> **Exercise description**
For the records below, print the lines from the line with "- [Deploy](#deploy)" through the line with "- **Docker**: Containerização da aplicação" exactly as written; include both end lines and exclude the rest.

[Stored data entries]
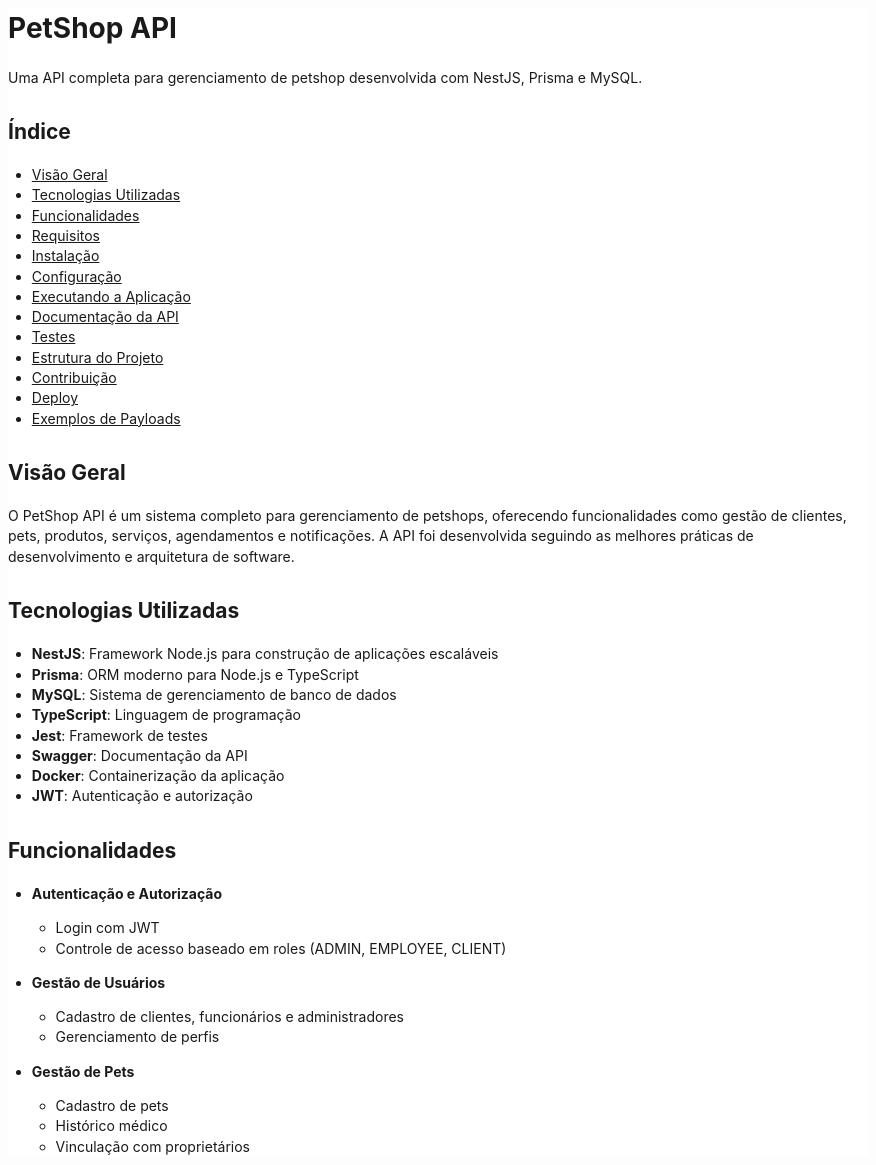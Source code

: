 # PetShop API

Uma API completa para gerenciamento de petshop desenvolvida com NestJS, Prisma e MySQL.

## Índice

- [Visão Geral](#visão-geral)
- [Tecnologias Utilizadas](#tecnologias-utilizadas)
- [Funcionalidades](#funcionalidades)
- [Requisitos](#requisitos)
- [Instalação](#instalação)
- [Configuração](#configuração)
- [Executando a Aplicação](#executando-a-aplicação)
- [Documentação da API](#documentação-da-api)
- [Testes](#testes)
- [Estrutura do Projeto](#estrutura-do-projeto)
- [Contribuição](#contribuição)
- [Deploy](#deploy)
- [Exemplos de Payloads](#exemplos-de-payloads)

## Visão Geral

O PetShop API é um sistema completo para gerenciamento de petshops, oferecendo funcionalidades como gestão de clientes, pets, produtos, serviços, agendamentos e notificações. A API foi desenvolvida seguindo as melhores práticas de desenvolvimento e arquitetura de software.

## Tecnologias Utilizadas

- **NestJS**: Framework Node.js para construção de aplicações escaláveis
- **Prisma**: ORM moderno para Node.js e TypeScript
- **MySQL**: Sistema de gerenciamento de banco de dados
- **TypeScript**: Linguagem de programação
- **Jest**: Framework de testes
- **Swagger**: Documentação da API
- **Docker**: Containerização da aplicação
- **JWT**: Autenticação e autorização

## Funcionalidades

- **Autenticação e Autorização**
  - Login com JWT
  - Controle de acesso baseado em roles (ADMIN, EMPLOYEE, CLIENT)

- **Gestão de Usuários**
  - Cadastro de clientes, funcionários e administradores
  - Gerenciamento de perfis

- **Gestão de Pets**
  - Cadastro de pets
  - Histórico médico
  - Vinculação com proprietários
==
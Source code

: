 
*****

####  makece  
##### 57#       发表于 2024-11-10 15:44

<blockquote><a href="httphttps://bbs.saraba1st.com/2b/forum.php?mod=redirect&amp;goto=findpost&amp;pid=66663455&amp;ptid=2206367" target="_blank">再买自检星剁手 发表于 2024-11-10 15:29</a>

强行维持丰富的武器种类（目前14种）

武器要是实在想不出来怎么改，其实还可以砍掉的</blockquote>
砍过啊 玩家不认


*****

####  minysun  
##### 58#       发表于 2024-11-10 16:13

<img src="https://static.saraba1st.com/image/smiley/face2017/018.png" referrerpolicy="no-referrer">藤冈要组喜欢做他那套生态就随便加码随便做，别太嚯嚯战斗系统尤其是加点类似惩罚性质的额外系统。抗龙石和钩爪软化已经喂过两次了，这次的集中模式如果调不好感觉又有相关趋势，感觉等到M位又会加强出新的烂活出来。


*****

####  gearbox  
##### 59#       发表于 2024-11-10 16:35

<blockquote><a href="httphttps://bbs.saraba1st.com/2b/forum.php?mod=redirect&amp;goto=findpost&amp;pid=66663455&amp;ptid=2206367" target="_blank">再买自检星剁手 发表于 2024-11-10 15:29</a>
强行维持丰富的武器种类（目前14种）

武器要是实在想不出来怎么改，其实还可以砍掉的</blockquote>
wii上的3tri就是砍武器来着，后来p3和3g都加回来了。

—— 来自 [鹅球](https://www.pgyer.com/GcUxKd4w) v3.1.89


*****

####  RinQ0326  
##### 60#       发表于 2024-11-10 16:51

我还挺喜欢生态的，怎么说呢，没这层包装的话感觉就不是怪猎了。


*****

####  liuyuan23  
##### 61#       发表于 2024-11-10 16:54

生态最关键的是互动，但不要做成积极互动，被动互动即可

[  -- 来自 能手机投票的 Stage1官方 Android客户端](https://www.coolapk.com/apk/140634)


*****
* * *
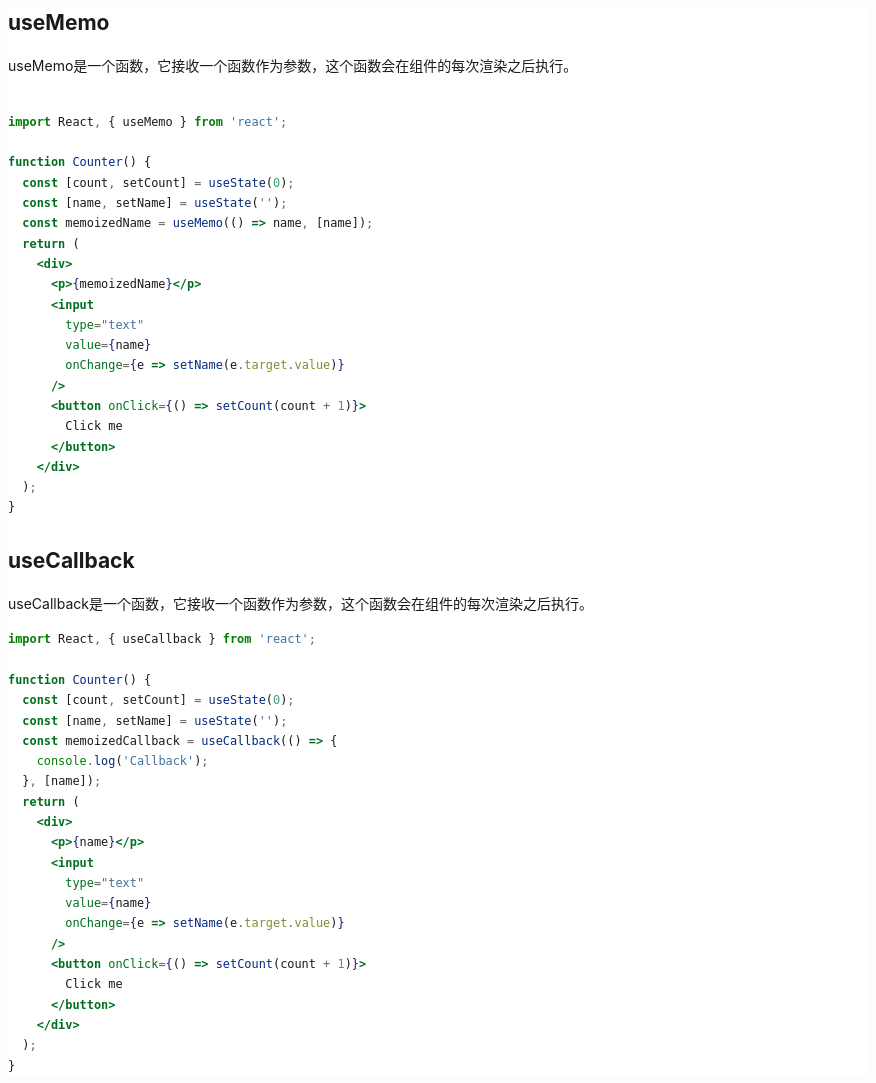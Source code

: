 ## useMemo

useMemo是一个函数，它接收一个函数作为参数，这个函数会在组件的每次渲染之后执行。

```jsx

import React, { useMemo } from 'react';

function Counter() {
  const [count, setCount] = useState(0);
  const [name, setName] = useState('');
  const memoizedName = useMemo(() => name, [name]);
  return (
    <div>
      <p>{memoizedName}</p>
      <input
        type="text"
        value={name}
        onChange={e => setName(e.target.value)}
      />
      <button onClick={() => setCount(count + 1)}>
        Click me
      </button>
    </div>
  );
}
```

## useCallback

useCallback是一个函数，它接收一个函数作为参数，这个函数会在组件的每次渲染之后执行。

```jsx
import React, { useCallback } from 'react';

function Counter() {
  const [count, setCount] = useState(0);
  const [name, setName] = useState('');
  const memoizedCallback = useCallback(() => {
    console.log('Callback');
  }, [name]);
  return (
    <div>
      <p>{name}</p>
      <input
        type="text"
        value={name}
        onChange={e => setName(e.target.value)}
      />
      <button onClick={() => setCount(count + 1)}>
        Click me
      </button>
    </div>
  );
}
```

> **Solution to the problem**
- [Deploy](#deploy)
- [Exemplos de Payloads](#exemplos-de-payloads)

## Visão Geral

O PetShop API é um sistema completo para gerenciamento de petshops, oferecendo funcionalidades como gestão de clientes, pets, produtos, serviços, agendamentos e notificações. A API foi desenvolvida seguindo as melhores práticas de desenvolvimento e arquitetura de software.

## Tecnologias Utilizadas

- **NestJS**: Framework Node.js para construção de aplicações escaláveis
- **Prisma**: ORM moderno para Node.js e TypeScript
- **MySQL**: Sistema de gerenciamento de banco de dados
- **TypeScript**: Linguagem de programação
- **Jest**: Framework de testes
- **Swagger**: Documentação da API
- **Docker**: Containerização da aplicação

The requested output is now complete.